The treasurer added that his organization has realized that it needs to become as bank agnostic as possible when it comes to credit card payments, ACH debits, etc. “So we’re no longer sending our files to Wells Fargo or Chase for ACH processing. We are sending all of our files to a gateway by Visa—CyberSource. They tokenize, they do the updater processing, all of that information, and if tomorrow we decide our relationship with one bank is no good and we’re moving to another, there’s just a phone call and no implementation. That cost is about $150,000 per year. It’s a cost we never had, but strategically thinking, making our organization bank agnostic has become really important to us.

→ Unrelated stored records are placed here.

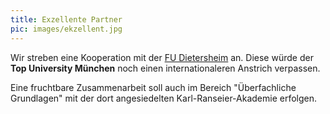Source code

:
 ```yaml
---
title: Exzellente Partner
pic: images/ekzellent.jpg
---
```


Wir streben eine Kooperation mit der [FU Dietersheim](https://www.fu-dietersheim.de/FUD.html) an.
Diese würde der **Top University München** noch einen internationaleren Anstrich verpassen.

Eine fruchtbare Zusammenarbeit soll auch im Bereich "Überfachliche Grundlagen" mit der dort angesiedelten 
Karl-Ranseier-Akademie erfolgen.
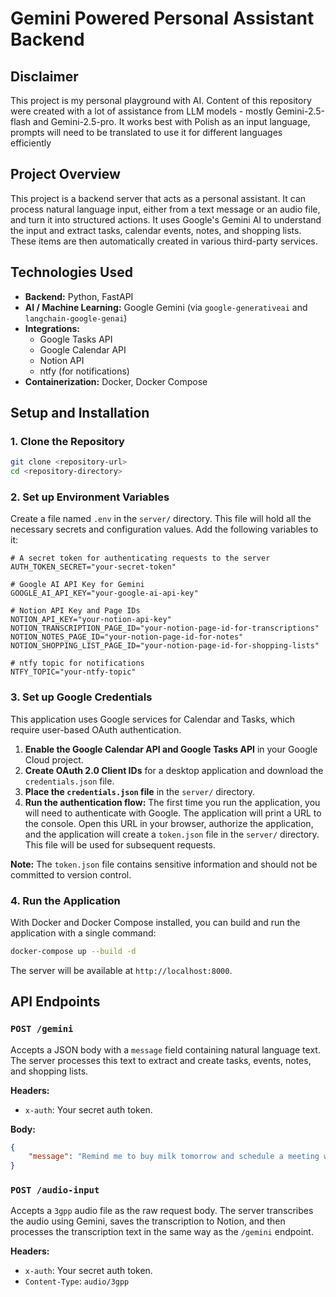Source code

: # Gemini Powered Personal Assistant Backend

## Disclaimer

This project is my personal playground with AI. Content of this repository were created with a lot of assistance from LLM models - mostly Gemini-2.5-flash and Gemini-2.5-pro. It works best with Polish as an input language, prompts will need to be translated to use it for different languages efficiently

## Project Overview

This project is a backend server that acts as a personal assistant. It can process natural language input, either from a text message or an audio file, and turn it into structured actions. It uses Google's Gemini AI to understand the input and extract tasks, calendar events, notes, and shopping lists. These items are then automatically created in various third-party services.

## Technologies Used

- **Backend:** Python, FastAPI
- **AI / Machine Learning:** Google Gemini (via `google-generativeai` and `langchain-google-genai`)
- **Integrations:**
    - Google Tasks API
    - Google Calendar API
    - Notion API
    - ntfy (for notifications)
- **Containerization:** Docker, Docker Compose

## Setup and Installation

### 1. Clone the Repository

```bash
git clone <repository-url>
cd <repository-directory>
```

### 2. Set up Environment Variables

Create a file named `.env` in the `server/` directory. This file will hold all the necessary secrets and configuration values. Add the following variables to it:

```
# A secret token for authenticating requests to the server
AUTH_TOKEN_SECRET="your-secret-token"

# Google AI API Key for Gemini
GOOGLE_AI_API_KEY="your-google-ai-api-key"

# Notion API Key and Page IDs
NOTION_API_KEY="your-notion-api-key"
NOTION_TRANSCRIPTION_PAGE_ID="your-notion-page-id-for-transcriptions"
NOTION_NOTES_PAGE_ID="your-notion-page-id-for-notes"
NOTION_SHOPPING_LIST_PAGE_ID="your-notion-page-id-for-shopping-lists"

# ntfy topic for notifications
NTFY_TOPIC="your-ntfy-topic"
```

### 3. Set up Google Credentials

This application uses Google services for Calendar and Tasks, which require user-based OAuth authentication.

1.  **Enable the Google Calendar API and Google Tasks API** in your Google Cloud project.
2.  **Create OAuth 2.0 Client IDs** for a desktop application and download the `credentials.json` file.
3.  **Place the `credentials.json` file** in the `server/` directory.
4.  **Run the authentication flow:** The first time you run the application, you will need to authenticate with Google. The application will print a URL to the console. Open this URL in your browser, authorize the application, and the application will create a `token.json` file in the `server/` directory. This file will be used for subsequent requests.

**Note:** The `token.json` file contains sensitive information and should not be committed to version control.

### 4. Run the Application

With Docker and Docker Compose installed, you can build and run the application with a single command:

```bash
docker-compose up --build -d
```

The server will be available at `http://localhost:8000`.

## API Endpoints

### `POST /gemini`

Accepts a JSON body with a `message` field containing natural language text. The server processes this text to extract and create tasks, events, notes, and shopping lists.

**Headers:**
- `x-auth`: Your secret auth token.

**Body:**
```json
{
    "message": "Remind me to buy milk tomorrow and schedule a meeting with John for Friday at 2pm."
}
```

### `POST /audio-input`

Accepts a `3gpp` audio file as the raw request body. The server transcribes the audio using Gemini, saves the transcription to Notion, and then processes the transcription text in the same way as the `/gemini` endpoint.

**Headers:**
- `x-auth`: Your secret auth token.
- `Content-Type`: `audio/3gpp`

A treasury director for a major food products company expressed the ordeal his department is dealing with in attempting to go from using two treasury management systems down to one. “We’ve found that the ASP environment is a challenging environment for us to support internally, and our IT organizations is actively pushing more of the SaaS solutions,” he said. “So we have, internally, some direction to get to 75-90 percent SaaS solutions as a company.”
This transition became even more interesting last month when ION acquired Reval, as one of the treasurer’s two systems is a Reval solution. If the treasurer’s company decides to stick with ION/Reval, it will require treasury to dedicate employees to that systems project rather than the work they were hired to do. “So that’s our top focus—continuing to improve our own capability, as well as the employee experience,” he said. “Juggling in and out of two systems, mainly for the accounting folks, has really proven to be quite a challenge.”
Now that money market fund reform has finally kicked in, practitioners have reworked their investment policies. This has been a point of frustration for one assistant treasurer, whose company recently appointed a new CFO and a new treasurer. “Neither one of them came from an organization that had a lot of cash that you need to manage and invest,” she said. “Neither one really understands money market reform and don’t really want to listen to me about it.”The assistant treasurer added that she had prepared a completely revised investment policy to the board of directors, which was promptly “killed” but the new management. “So now I have my old investment policy that’s not updated, and I’ve got money coming in, and I don’t know where to put it. It’s a challenge when you’re executives don’t come from cash management backgrounds and have never really worked with investments,” she said.